(Stored data entries)
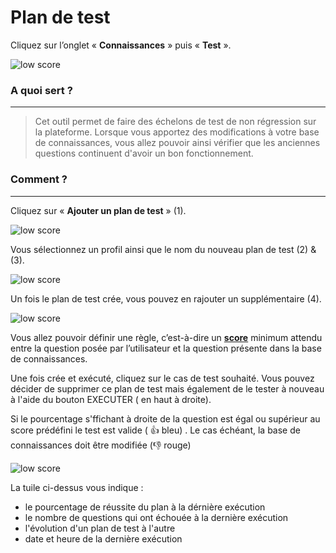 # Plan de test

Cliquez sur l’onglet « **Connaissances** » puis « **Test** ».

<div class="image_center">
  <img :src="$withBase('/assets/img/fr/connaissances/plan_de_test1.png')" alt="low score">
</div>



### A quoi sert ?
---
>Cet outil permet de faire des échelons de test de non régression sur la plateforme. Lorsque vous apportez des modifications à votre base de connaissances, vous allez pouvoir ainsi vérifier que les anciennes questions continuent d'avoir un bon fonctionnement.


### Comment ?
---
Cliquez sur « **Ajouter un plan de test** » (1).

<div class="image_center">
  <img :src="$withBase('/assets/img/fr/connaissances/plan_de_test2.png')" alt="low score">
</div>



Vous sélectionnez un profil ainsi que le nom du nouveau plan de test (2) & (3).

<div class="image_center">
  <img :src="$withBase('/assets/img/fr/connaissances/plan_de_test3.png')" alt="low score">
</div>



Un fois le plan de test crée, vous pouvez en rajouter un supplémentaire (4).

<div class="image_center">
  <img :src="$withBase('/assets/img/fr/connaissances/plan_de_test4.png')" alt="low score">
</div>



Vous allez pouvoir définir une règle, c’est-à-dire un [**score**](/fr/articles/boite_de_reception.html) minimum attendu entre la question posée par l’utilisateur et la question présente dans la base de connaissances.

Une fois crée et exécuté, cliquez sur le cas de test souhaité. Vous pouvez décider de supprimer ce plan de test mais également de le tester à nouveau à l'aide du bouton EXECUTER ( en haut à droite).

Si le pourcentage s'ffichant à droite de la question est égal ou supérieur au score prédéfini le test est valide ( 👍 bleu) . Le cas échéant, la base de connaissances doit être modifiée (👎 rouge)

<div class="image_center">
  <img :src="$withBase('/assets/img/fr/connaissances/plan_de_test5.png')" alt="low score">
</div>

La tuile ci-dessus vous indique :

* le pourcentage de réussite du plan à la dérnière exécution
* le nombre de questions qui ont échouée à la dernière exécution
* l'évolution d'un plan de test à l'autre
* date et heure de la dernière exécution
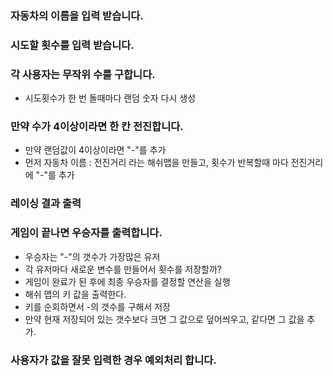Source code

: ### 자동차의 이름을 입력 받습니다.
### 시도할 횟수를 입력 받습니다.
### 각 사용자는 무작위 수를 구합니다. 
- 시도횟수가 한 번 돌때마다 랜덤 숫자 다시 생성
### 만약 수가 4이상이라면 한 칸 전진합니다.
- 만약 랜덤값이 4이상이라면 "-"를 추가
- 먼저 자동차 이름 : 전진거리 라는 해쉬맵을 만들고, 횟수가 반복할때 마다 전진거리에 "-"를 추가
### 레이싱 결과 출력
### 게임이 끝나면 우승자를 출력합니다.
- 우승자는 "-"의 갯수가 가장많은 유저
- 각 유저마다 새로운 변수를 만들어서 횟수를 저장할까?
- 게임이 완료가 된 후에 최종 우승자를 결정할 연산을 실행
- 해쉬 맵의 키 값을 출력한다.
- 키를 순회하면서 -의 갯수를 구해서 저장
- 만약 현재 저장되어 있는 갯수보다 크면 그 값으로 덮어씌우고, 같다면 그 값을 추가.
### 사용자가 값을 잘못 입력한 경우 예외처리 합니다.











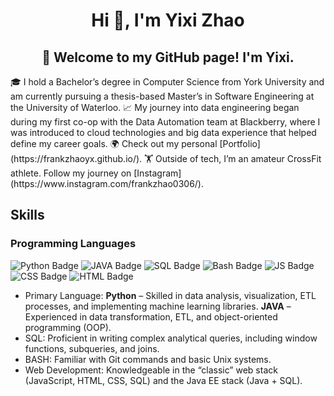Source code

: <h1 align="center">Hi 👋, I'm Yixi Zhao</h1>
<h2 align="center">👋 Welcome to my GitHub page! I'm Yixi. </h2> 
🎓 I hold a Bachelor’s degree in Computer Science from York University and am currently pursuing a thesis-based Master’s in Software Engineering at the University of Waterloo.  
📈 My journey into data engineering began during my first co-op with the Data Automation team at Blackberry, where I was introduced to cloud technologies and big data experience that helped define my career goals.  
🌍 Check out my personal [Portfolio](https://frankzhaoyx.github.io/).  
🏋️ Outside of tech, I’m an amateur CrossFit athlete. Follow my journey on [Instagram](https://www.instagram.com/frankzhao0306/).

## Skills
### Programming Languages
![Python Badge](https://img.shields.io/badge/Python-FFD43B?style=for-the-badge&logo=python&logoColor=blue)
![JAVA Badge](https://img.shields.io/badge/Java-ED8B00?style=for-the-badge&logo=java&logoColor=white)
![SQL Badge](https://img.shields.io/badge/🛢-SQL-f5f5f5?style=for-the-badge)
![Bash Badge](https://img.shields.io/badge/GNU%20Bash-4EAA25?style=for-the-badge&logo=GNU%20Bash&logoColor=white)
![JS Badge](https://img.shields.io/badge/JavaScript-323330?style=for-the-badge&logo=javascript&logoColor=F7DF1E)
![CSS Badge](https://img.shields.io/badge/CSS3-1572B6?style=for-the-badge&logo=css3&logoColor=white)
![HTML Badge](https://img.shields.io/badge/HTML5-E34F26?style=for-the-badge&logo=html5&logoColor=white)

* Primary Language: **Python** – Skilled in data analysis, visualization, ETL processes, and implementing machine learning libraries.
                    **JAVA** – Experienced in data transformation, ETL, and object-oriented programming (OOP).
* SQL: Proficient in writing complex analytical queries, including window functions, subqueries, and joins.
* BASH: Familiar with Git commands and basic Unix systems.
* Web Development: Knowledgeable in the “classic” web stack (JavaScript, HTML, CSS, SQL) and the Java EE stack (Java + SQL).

EXERCISE:
Exactly as they stand, retype all the entries, but omit the pictures.

YOUR SOLUTION:
 # Plan de test

Cliquez sur l’onglet « **Connaissances** » puis « **Test** ».

<div class="image_center">
  <img :src="$withBase('/assets/img/fr/connaissances/plan_de_test1.png')" alt="low score">
</div>



### A quoi sert ?
---
>Cet outil permet de faire des échelons de test de non régression sur la plateforme. Lorsque vous apportez des modifications à votre base de connaissances, vous allez pouvoir ainsi vérifier que les anciennes questions continuent d'avoir un bon fonctionnement.


### Comment ?
---
Cliquez sur « **Ajouter un plan de test** » (1).

<div class="image_center">
  <img :src="$withBase('/assets/img/fr/connaissances/plan_de_test2.png')" alt="low score">
</div>



Vous sélectionnez un profil ainsi que le nom du nouveau plan de test (2) & (3).

<div class="image_center">
  <img :src="$withBase('/assets/img/fr/connaissances/plan_de_test3.png')" alt="low score">
</div>



Un fois le plan de test crée, vous pouvez en rajouter un supplémentaire (4).

<div class="image_center">
  <img :src="$withBase('/assets/img/fr/connaissances/plan_de_test4.png')" alt="low score">
</div>



Vous allez pouvoir définir une règle, c’est-à-dire un [**score**](/fr/articles/boite_de_reception.html) minimum attendu entre la question posée par l’utilisateur et la question présente dans la base de connaissances.

Une fois crée et exécuté, cliquez sur le cas de test souhaité. Vous pouvez décider de supprimer ce plan de test mais également de le tester à nouveau à l'aide du bouton EXECUTER ( en haut à droite).

Si le pourcentage s'ffichant à droite de la question est égal ou supérieur au score prédéfini le test est valide ( 👍 bleu) . Le cas échéant, la base de connaissances doit être modifiée (👎 rouge)

<div class="image_center">
  <img :src="$withBase('/assets/img/fr/connaissances/plan_de_test5.png')" alt="low score">
</div>

La tuile ci-dessus vous indique :

* le pourcentage de réussite du plan à la dérnière exécution
* le nombre de questions qui ont échouée à la dernière exécution
* l'évolution d'un plan de test à l'autre
* date et heure de la dernière exécution
Source code

: ### 자동차의 이름을 입력 받습니다.
### 시도할 횟수를 입력 받습니다.
### 각 사용자는 무작위 수를 구합니다. 
- 시도횟수가 한 번 돌때마다 랜덤 숫자 다시 생성
### 만약 수가 4이상이라면 한 칸 전진합니다.
- 만약 랜덤값이 4이상이라면 "-"를 추가
- 먼저 자동차 이름 : 전진거리 라는 해쉬맵을 만들고, 횟수가 반복할때 마다 전진거리에 "-"를 추가
### 레이싱 결과 출력
### 게임이 끝나면 우승자를 출력합니다.
- 우승자는 "-"의 갯수가 가장많은 유저
- 각 유저마다 새로운 변수를 만들어서 횟수를 저장할까?
- 게임이 완료가 된 후에 최종 우승자를 결정할 연산을 실행
- 해쉬 맵의 키 값을 출력한다.
- 키를 순회하면서 -의 갯수를 구해서 저장
- 만약 현재 저장되어 있는 갯수보다 크면 그 값으로 덮어씌우고, 같다면 그 값을 추가.
### 사용자가 값을 잘못 입력한 경우 예외처리 합니다.











Source code

: <h1 align="center">Hi 👋, I'm Yixi Zhao</h1>
<h2 align="center">👋 Welcome to my GitHub page! I'm Yixi. </h2> 
🎓 I hold a Bachelor’s degree in Computer Science from York University and am currently pursuing a thesis-based Master’s in Software Engineering at the University of Waterloo.  
📈 My journey into data engineering began during my first co-op with the Data Automation team at Blackberry, where I was introduced to cloud technologies and big data experience that helped define my career goals.  
🌍 Check out my personal [Portfolio](https://frankzhaoyx.github.io/).  
🏋️ Outside of tech, I’m an amateur CrossFit athlete. Follow my journey on [Instagram](https://www.instagram.com/frankzhao0306/).

## Skills
### Programming Languages
![Python Badge](https://img.shields.io/badge/Python-FFD43B?style=for-the-badge&logo=python&logoColor=blue)
![JAVA Badge](https://img.shields.io/badge/Java-ED8B00?style=for-the-badge&logo=java&logoColor=white)
![SQL Badge](https://img.shields.io/badge/🛢-SQL-f5f5f5?style=for-the-badge)
![Bash Badge](https://img.shields.io/badge/GNU%20Bash-4EAA25?style=for-the-badge&logo=GNU%20Bash&logoColor=white)
![JS Badge](https://img.shields.io/badge/JavaScript-323330?style=for-the-badge&logo=javascript&logoColor=F7DF1E)
![CSS Badge](https://img.shields.io/badge/CSS3-1572B6?style=for-the-badge&logo=css3&logoColor=white)
![HTML Badge](https://img.shields.io/badge/HTML5-E34F26?style=for-the-badge&logo=html5&logoColor=white)

* Primary Language: **Python** – Skilled in data analysis, visualization, ETL processes, and implementing machine learning libraries.
                    **JAVA** – Experienced in data transformation, ETL, and object-oriented programming (OOP).
* SQL: Proficient in writing complex analytical queries, including window functions, subqueries, and joins.
* BASH: Familiar with Git commands and basic Unix systems.
* Web Development: Knowledgeable in the “classic” web stack (JavaScript, HTML, CSS, SQL) and the Java EE stack (Java + SQL).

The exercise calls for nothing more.